この『札幌農学校』の「第四章 札幌帝國大學設立の必要を論ず」は、次のように始まる。
生物進化の大勢は顕然としておおうべからず。社会は一種の有機体なり。 十九世紀の文明は古来世界文明史が未だかつて達する能はざりし頂点を究めたりき。 しかも文明進化の大勢はこの十九世紀をもって目的の彼岸となさず。 今より数年を出でずして二十世紀生れんか、世界の舞台は旧世紀を伴て一転し去り、文明は新舞台に立てまさに大に活動すべし。 しかして文明活動の日は平和的生存競争の最も激烈なるの秋なり。 しかりといえども文明の為す所は必しも善ならず。 人類の平和は遂に戦争を尽滅する能はず。 人種の競争はますますその度を高むべく老国の分裂は一掬の涙を受けざらん。 しかり、強はいよいよ暴威を逞うし、弱はますます塗炭に苦まん。 今や文明の東漸と共に、東洋の天地は世界大勢の渦輪中に捲込まれ、人目集注の焦点となり、二十世紀文明の活動場と化し去りぬ。 この時に際し帝国国民たるもの、耐忍奮励し、富強の実を挙げて以て国家百年の長計を建てざるべからず。

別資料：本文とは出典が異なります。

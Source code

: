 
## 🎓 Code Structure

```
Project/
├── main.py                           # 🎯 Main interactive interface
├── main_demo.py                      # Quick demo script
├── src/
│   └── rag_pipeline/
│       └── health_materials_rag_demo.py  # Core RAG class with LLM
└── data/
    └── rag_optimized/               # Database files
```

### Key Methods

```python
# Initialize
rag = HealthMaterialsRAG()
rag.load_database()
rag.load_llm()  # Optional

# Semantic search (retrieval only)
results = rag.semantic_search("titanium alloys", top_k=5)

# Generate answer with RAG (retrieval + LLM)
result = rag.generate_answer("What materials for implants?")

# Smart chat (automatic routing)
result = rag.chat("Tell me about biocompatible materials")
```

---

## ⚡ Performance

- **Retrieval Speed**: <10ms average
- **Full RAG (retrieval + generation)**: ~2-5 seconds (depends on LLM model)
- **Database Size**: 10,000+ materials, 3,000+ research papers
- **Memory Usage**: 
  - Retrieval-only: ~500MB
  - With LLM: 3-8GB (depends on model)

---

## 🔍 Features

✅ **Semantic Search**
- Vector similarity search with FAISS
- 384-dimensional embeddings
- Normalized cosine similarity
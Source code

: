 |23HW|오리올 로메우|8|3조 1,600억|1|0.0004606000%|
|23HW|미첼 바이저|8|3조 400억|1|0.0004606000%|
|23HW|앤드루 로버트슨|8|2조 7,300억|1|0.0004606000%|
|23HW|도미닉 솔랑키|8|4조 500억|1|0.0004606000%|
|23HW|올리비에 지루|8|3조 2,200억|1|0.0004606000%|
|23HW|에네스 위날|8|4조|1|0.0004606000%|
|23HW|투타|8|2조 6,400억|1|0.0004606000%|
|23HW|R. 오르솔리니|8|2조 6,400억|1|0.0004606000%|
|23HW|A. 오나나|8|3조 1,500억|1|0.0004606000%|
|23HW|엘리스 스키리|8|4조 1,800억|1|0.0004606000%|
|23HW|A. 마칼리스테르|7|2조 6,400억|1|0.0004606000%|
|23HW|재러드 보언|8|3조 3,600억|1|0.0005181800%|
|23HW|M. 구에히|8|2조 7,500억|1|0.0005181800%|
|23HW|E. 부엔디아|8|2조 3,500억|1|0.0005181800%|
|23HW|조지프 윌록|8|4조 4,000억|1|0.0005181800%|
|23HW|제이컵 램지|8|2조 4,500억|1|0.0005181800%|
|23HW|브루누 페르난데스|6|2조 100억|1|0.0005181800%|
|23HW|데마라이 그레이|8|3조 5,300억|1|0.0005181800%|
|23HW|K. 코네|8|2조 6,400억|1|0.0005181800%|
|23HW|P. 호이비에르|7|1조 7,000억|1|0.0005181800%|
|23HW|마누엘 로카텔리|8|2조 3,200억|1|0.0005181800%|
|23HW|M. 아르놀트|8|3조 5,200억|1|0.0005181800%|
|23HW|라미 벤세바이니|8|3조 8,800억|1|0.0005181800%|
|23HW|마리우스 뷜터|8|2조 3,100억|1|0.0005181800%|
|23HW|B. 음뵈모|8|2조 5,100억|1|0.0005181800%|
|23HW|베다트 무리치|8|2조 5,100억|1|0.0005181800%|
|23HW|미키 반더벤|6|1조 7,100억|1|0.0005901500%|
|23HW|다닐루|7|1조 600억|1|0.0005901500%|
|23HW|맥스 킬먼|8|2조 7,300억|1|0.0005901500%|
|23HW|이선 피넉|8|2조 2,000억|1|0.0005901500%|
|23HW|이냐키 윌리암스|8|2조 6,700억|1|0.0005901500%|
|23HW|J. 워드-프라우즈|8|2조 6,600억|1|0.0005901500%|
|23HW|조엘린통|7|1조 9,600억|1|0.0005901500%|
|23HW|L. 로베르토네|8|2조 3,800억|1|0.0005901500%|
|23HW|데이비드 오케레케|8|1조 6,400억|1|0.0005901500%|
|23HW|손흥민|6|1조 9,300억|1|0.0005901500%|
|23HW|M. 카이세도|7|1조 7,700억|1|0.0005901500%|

この段落の前半は名文である。人類進化を論じ、平和と戦争を語り、未来の課題を描いている。 が、最後の一文において、論題を大日本帝国内部の問題に限定してしまった点が遺憾である。 すなわち次の段落以降は、我が帝国の繁栄のために札幌帝国大学を設立すべきである、というような矮小な議論に終始し、 学問の発展、人類の繁栄のため、という視点を失っているのである。 ただし、昨日の記事で引用した格調高い文章は、実は、この「第四章」の末尾にあたる。 すなわち著者は、帝国大学設立を論じるために、やむなく、低俗で志の小さい議論を展開したが、 それが札幌農学校の名誉を傷つけることを恐れために、世界に言及してから論を終えたのであろう。 著者は、札幌帝国大学設立を論じる中で、次のように述べている。
人或は曰はく、普通教育の必要は則ち可なり、しかも高等教育の必要を説くに至りては、機の未だ熟せざるを如何せん。 如かず、帝国大学の養成せる人材を誘ひ来りて、以て北海道の柱石たらしめんにはと。 ああ、これ殖民の何たるを解せざるの論なり。 それ北海道の事業たる、何れも草創に属し、その経営の困難なる実に内地人の予想外に出づ、深く愛土の精神ありて、百折不撓、千挫不屈、以て事に当たるに非ずんば いずくんぞよくその功を収むべけんや。 この種の人材は之を他郷の客将に求むべからず、須くその土の設備にかかる大学が養成したりし健男子ならざるべからず。 何となれば後者は永くその土の新空気を吸ひ、その土の山川気候に慣れ、愛土の念、有為の心、他に比して大なるものあればなり。 かつ北海道は内地とすこぶる風土を異にするを以て、この地の開拓者を養成せんには、須くこの地特有の学術を授くる大学の組織あらざるべからず。
すなわち、北海道開拓のための人材を確保するには札幌帝国大学が必要だ、と主張しているのである。 福沢諭吉が実学を優先したのと同様である。 遺憾ながら、これは、学問の本道にもとる。 福沢にせよ札幌農学校にせよ、眼前の課題あるがゆえに、断腸の思いで実学を優先したのではあろうが、それは結果として基礎学問を軽視することになる。 その態度は、百年の後には、とり返しのつかぬ差となって顕れる。 著者は、次のようにも述べている。
北海道は四隣寂寞として学生の誘惑に価するもの少く、外に出でて交る所は独り雄渾なる天然あるのみ。 これ北海道に大学を設立するの適当なる所以なり。
今の札幌には、すすき野がある。学生を誘惑する魔手が、そこかしこに満ちているのである。 この環境にあって、学問を修め、道を究めることは、容易ならざること明白である。
それを思えば、我が北陸医大 (仮) は、この二十一世紀になっても、なお四隣寂寞として学生の誘惑に価するものが少ない。 実は、この『札幌農学校』の文中にある「札幌」を全て「北陸」に置き換えると、現在の北陸医大を論じる文章として、何ら違和感がない。 我々の時代は、これからである。
札幌農学校出身の新渡戸稲造は、五千円札になった。 ならば北陸医大の我々も、少なくとも紙幣の肖像画ぐらいには、なれる。